Case Study

Based on the provided context, diagnose whether the researcher can definitively conclude that the reading intervention caused any observed differences in posttest reading scores, and justify your answer by explaining how the classroom selection choices affect the study's validity.

Case context: A researcher evaluates a new reading intervention across two pre-existing fifth-grade classrooms. She selects two classrooms in the same school where both teachers have similar teaching styles, and the students have similar baseline reading scores. After the intervention is implemented in one classroom, the researcher compares the reading scores of both classes at the end of the year.

Question: Based on the provided context, diagnose whether the researcher can definitively conclude that the reading intervention caused any observed differences in posttest reading scores, and justify your answer by explaining how the classroom selection choices affect the study's validity.

Sample answer: The researcher cannot definitively conclude that the reading intervention caused the differences in reading scores because the study lacks true random assignment of students to conditions.
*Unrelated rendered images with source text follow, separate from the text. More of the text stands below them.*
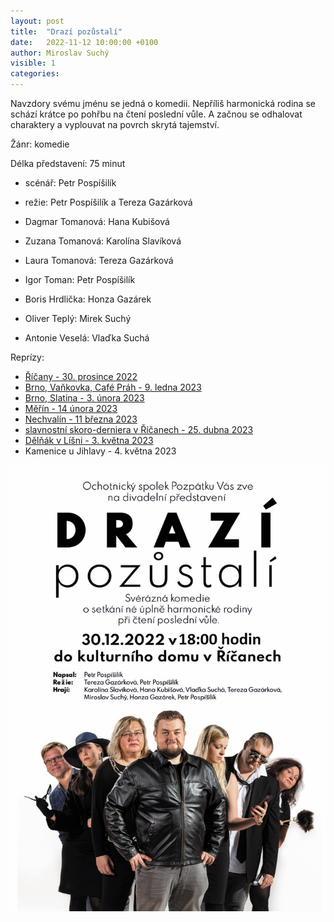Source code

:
 ```yaml
---
layout: post
title:  "Drazí pozůstalí"
date:   2022-11-12 10:00:00 +0100
author: Miroslav Suchý
visible: 1
categories: 
---
```

Navzdory svému jménu se jedná o komedii. Nepříliš harmonická rodina se schází krátce po pohřbu na čtení poslední vůle. A začnou se odhalovat charaktery a vyplouvat na povrch skrytá tajemství.

Žánr: komedie

Délka představení: 75 minut

 * scénář: Petr Pospíšilík

 * režie: Petr Pospíšilík a Tereza Gazárková

 * Dagmar Tomanová: Hana Kubišová
 * Zuzana Tomanová: Karolína Slavíková
 * Laura Tomanová: Tereza Gazárková
 * Igor Toman: Petr Pospíšilík
 * Boris Hrdlička: Honza Gazárek
 * Oliver Teplý: Mirek Suchý
 * Antonie Veselá: Vlaďka Suchá

Reprízy:

 * [Říčany - 30. prosince 2022](https://www.facebook.com/events/657491022484535/)
 * [Brno, Vaňkovka, Café Práh - 9. ledna 2023](https://www.facebook.com/events/3216517691973108/)
 * [Brno, Slatina - 3. února 2023](https://www.facebook.com/events/1160486331547405/)
 * [Měřín - 14 února 2023](https://fb.me/e/3WxAvwrqL)
 * [Nechvalín - 11 března 2023](https://fb.me/e/40cf7dE8C)
 * [slavnostní skoro-derniera v Říčanech - 25. dubna 2023](https://fb.me/e/vtGimQpt)
 * [Dělňák v Líšni - 3. května 2023](https://fb.me/e/M8FgN5W4)
 * Kamenice u Jihlavy - 4. května 2023

<img src="/img/drazi-pozustali.jpg" />
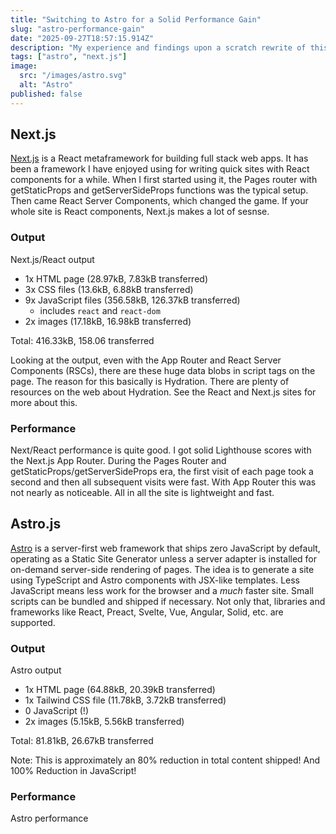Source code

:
 ```yaml
---
title: "Switching to Astro for a Solid Performance Gain"
slug: "astro-performance-gain"
date: "2025-09-27T18:57:15.914Z"
description: "My experience and findings upon a scratch rewrite of this previously Next.js website in Astro"
tags: ["astro", "next.js"]
image:
  src: "/images/astro.svg"
  alt: "Astro"
published: false
---
```


## Next.js

[Next.js](https://nextjs.org) is a React metaframework for building full stack web apps. It has been a framework I have enjoyed using for writing quick sites with React components for a while. When I first started using it, the Pages router with getStaticProps and getServerSideProps functions was the typical setup. Then came React Server Components, which changed the game. If your whole site is React components, Next.js makes a lot of sesnse.

### Output

Next.js/React output

- 1x HTML page (28.97kB, 7.83kB transferred)
- 3x CSS files (13.6kB, 6.88kB transferred)
- 9x JavaScript files (356.58kB, 126.37kB transferred)
  - includes `react` and `react-dom`
- 2x images (17.18kB, 16.98kB transferred)

Total: 416.33kB, 158.06 transferred

Looking at the output, even with the App Router and React Server Components (RSCs), there are these huge data blobs in script tags on the page. The reason for this basically is Hydration. There are plenty of resources on the web about Hydration. See the React and Next.js sites for more about this.

### Performance

Next/React performance is quite good. I got solid Lighthouse scores with the Next.js App Router. During the Pages Router and getStaticProps/getServerSideProps era, the first visit of each page took a second and then all subsequent visits were fast. With App Router this was not nearly as noticeable. All in all the site is lightweight and fast.

## Astro.js

[Astro](https://astro.build) is a server-first web framework that ships zero JavaScript by default, operating as a Static Site Generator unless a server adapter is installed for on-demand server-side rendering of pages. The idea is to generate a site using TypeScript and Astro components with JSX-like templates. Less JavaScript means less work for the browser and a *much* faster site. Small scripts can be bundled and shipped if necessary. Not only that, libraries and frameworks like React, Preact, Svelte, Vue, Angular, Solid, etc. are supported.

### Output

Astro output

- 1x HTML page (64.88kB, 20.39kB transferred)
- 1x Tailwind CSS file (11.78kB, 3.72kB transferred)
- 0 JavaScript (!)
- 2x images (5.15kB, 5.56kB transferred)

Total: 81.81kB, 26.67kB transferred

Note: This is approximately an 80% reduction in total content shipped! And 100% Reduction in JavaScript!

### Performance

Astro performance
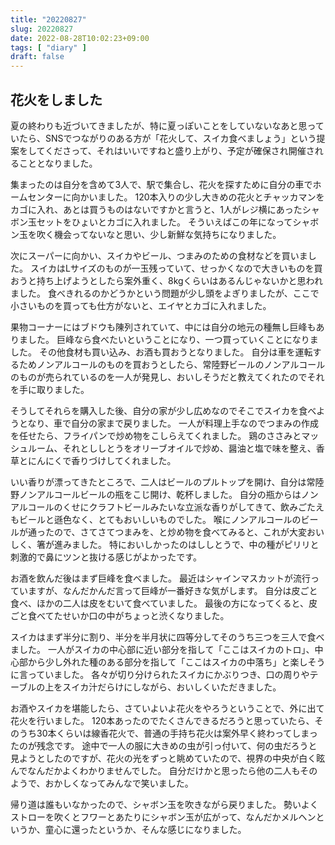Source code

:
 ```yaml
---
title: "20220827"
slug: 20220827
date: 2022-08-28T10:02:23+09:00
tags: [ "diary" ]
draft: false
---
```


## 花火をしました

夏の終わりも近づいてきましたが、特に夏っぽいことをしていないなあと思っていたら、SNSでつながりのある方が「花火して、スイカ食べましょう」という提案をしてくださって、それはいいですねと盛り上がり、予定が確保され開催されることとなりました。

集まったのは自分を含めて3人で、駅で集合し、花火を探すために自分の車でホームセンターに向かいました。
120本入りの少し大きめの花火とチャッカマンをカゴに入れ、あとは買うものはないですかと言うと、1人がレジ横にあったシャボン玉セットをひょいとカゴに入れました。
そういえばこの年になってシャボン玉を吹く機会ってないなと思い、少し新鮮な気持ちになりました。

次にスーパーに向かい、スイカやビール、つまみのための食材などを買いました。
スイカはLサイズのものが一玉残っていて、せっかくなので大きいものを買おうと持ち上げようとしたら案外重く、8kgくらいはあるんじゃないかと思われました。
食べきれるのかどうかという問題が少し頭をよぎりましたが、ここで小さいものを買っても仕方がないと、エイヤとカゴに入れました。

果物コーナーにはブドウも陳列されていて、中には自分の地元の種無し巨峰もありました。
巨峰なら食べたいということになり、一つ買っていくことになりました。
その他食材も買い込み、お酒も買おうとなりました。
自分は車を運転するためノンアルコールのものを買おうとしたら、常陸野ビールのノンアルコールのものが売られているのを一人が発見し、おいしそうだと教えてくれたのでそれを手に取りました。

そうしてそれらを購入した後、自分の家が少し広めなのでそこでスイカを食べようとなり、車で自分の家まで戻りました。
一人が料理上手なのでつまみの作成を任せたら、フライパンで炒め物をこしらえてくれました。
鶏のささみとマッシュルーム、それとししとうをオリーブオイルで炒め、醤油と塩で味を整え、香草とにんにくで香りづけしてくれました。

いい香りが漂ってきたところで、二人はビールのプルトップを開け、自分は常陸野ノンアルコールビールの瓶をこじ開け、乾杯しました。
自分の瓶からはノンアルコールのくせにクラフトビールみたいな立派な香りがしてきて、飲みごたえもビールと遜色なく、とてもおいしいものでした。
喉にノンアルコールのビールが通ったので、さてさてつまみを、と炒め物を食べてみると、これが大変おいしく、箸が進みました。
特においしかったのはししとうで、中の種がピリリと刺激的で鼻にツンと抜ける感じがよかったです。

お酒を飲んだ後はまず巨峰を食べました。
最近はシャインマスカットが流行っていますが、なんだかんだ言って巨峰が一番好きな気がします。
自分は皮ごと食べ、ほかの二人は皮をむいて食べていました。
最後の方になってくると、皮ごと食べてたせいか口の中がちょっと渋くなりました。

スイカはまず半分に割り、半分を半月状に四等分してそのうち三つを三人で食べました。
一人がスイカの中心部に近い部分を指して「ここはスイカのトロ」、中心部から少し外れた種のある部分を指して「ここはスイカの中落ち」と楽しそうに言っていました。
各々が切り分けられたスイカにかぶりつき、口の周りやテーブルの上をスイカ汁だらけにしながら、おいしくいただきました。

お酒やスイカを堪能したら、さていよいよ花火をやろうということで、外に出て花火を行いました。
120本あったのでたくさんできるだろうと思っていたら、そのうち30本くらいは線香花火で、普通の手持ち花火は案外早く終わってしまったのが残念です。
途中で一人の服に大きめの虫が引っ付いて、何の虫だろうと見ようとしたのですが、花火の光をずっと眺めていたので、視界の中央が白く眩んでなんだかよくわかりませんでした。
自分だけかと思ったら他の二人もそのようで、おかしくなってみんなで笑いました。

帰り道は誰もいなかったので、シャボン玉を吹きながら戻りました。
勢いよくストローを吹くとフワーとあたりにシャボン玉が広がって、なんだかメルヘンというか、童心に還ったというか、そんな感じになりました。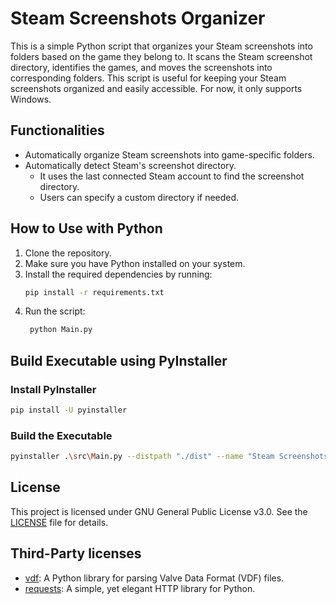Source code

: # Steam Screenshots Organizer

This is a simple Python script that organizes your Steam screenshots into folders based on the game they belong to. It
scans the Steam screenshot directory, identifies the games, and moves the screenshots into corresponding folders. This
script is useful for keeping your Steam screenshots organized and easily accessible. For now, it only supports Windows.

## Functionalities

- Automatically organize Steam screenshots into game-specific folders.
- Automatically detect Steam's screenshot directory.
    - It uses the last connected Steam account to find the screenshot directory.
    - Users can specify a custom directory if needed.

## How to Use with Python

1. Clone the repository.
2. Make sure you have Python installed on your system.
3. Install the required dependencies by running:
   ```bash
   pip install -r requirements.txt
   ```
4. Run the script:
   ```bash
    python Main.py
    ```

## Build Executable using PyInstaller

### Install PyInstaller

```bash
pip install -U pyinstaller
```

### Build the Executable

```bash
pyinstaller .\src\Main.py --distpath "./dist" --name "Steam Screenshots Organizer" --workpath "./build" --specpath "./"
```

## License

This project is licensed under GNU General Public License v3.0. See the [LICENSE](COPYING) file for details.

## Third-Party licenses

- [vdf](third_party_licenses/vdf/LICENSE): A Python library for parsing Valve Data Format (VDF) files.
- [requests](third_party_licenses/requests/LICENSE): A simple, yet elegant HTTP library for Python.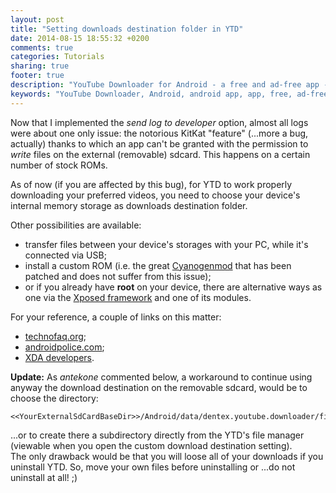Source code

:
 ```yaml
---
layout: post
title: "Setting downloads destination folder in YTD"
date: 2014-08-15 18:55:32 +0200
comments: true
categories: Tutorials
sharing: true
footer: true
description: "YouTube Downloader for Android - a free and ad-free app - usage tutorial - destination downloads folder"
keywords: "YouTube Downloader, Android, android app, app, free, ad-free, no ads, dentex, video, YouTube, downloader, tutorials, review, how-to, tutorial, usage, kitkat, sdcard"
---
```

Now that I implemented the *send log to developer* option, almost all logs were about one only issue: the notorious KitKat "feature" (...more a bug, actually) thanks to which an app can't be granted with the permission to *write* files on the external (removable) sdcard. This happens on a certain number of stock ROMs.

As of now (if you are affected by this bug), for YTD to work properly downloading your preferred videos, you need to choose your device's internal memory storage as downloads destination folder.

Other possibilities are available:

- transfer files between your device's storages with your PC, while it's connected via USB;
- install a custom ROM (i.e. the great [Cyanogenmod](http://www.cyanogenmod.org/) that has been patched and does not suffer from this issue);
- or if you already have **root** on your device, there are alternative ways as one via the [Xposed framework](http://forum.xda-developers.com/xposed) and one of its modules.

For your reference, a couple of links on this matter:

- [technofaq.org](http://technofaq.org/posts/2014/04/fixing-external-sd-card-write-issue-on-android-kitkat/);
- [androidpolice.com](http://www.androidpolice.com/2014/02/17/external-blues-google-has-brought-big-changes-to-sd-cards-in-kitkat-and-even-samsung-may-be-implementing-them/);
- [XDA developers](http://forum.xda-developers.com/xposed/modules/kitkat-sd-card-access-t2790992).

**Update:**
As *antekone* commented below, a workaround to continue using anyway the download destination on the removable sdcard, would be to choose the directory:

    <<YourExternalSdCardBaseDir>>/Android/data/dentex.youtube.downloader/files/

...or to create there a subdirectory directly from the YTD's file manager (viewable when you open the custom download destination setting).    
The only drawback would be that you will loose all of your downloads if you uninstall YTD. So, move your own files before uninstalling or ...do not uninstall at all!  ;)

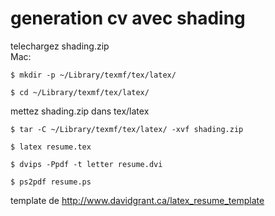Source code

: # generation cv avec shading
telechargez shading.zip\
Mac:

```
$ mkdir -p ~/Library/texmf/tex/latex/
```
```
$ cd ~/Library/texmf/tex/latex/
```
mettez shading.zip dans tex/latex

```
$ tar -C ~/Library/texmf/tex/latex/ -xvf shading.zip
```
```
$ latex resume.tex
```
```
$ dvips -Ppdf -t letter resume.dvi
```
```
$ ps2pdf resume.ps
```

template de http://www.davidgrant.ca/latex_resume_template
Although selecting classrooms from the same school with similar baseline scores and teacher styles improves the study's internal validity by eliminating major known confounds, unmeasured confounding variables (such as individual student motivation or parental involvement) may still influence the outcomes and explain the differences.

Key points:

  • Diagnose that the researcher cannot make definitive causal claims.
  • Explain that the study lacks true random assignment.
  • Acknowledge that selecting similar comparison groups (same school, similar baseline scores and teacher styles) improves internal validity by eliminating major known confounds.
  • Understand that unmeasured confounding variables may still influence the final outcomes.

Rubric: The student must diagnose that a causal claim is not justified. They must comprehend and explain that matching the classrooms on key characteristics (school, baseline scores, teacher style) improves internal validity by reducing major confounds, but the lack of true random assignment means unmeasured confounding variables could still influence outcomes.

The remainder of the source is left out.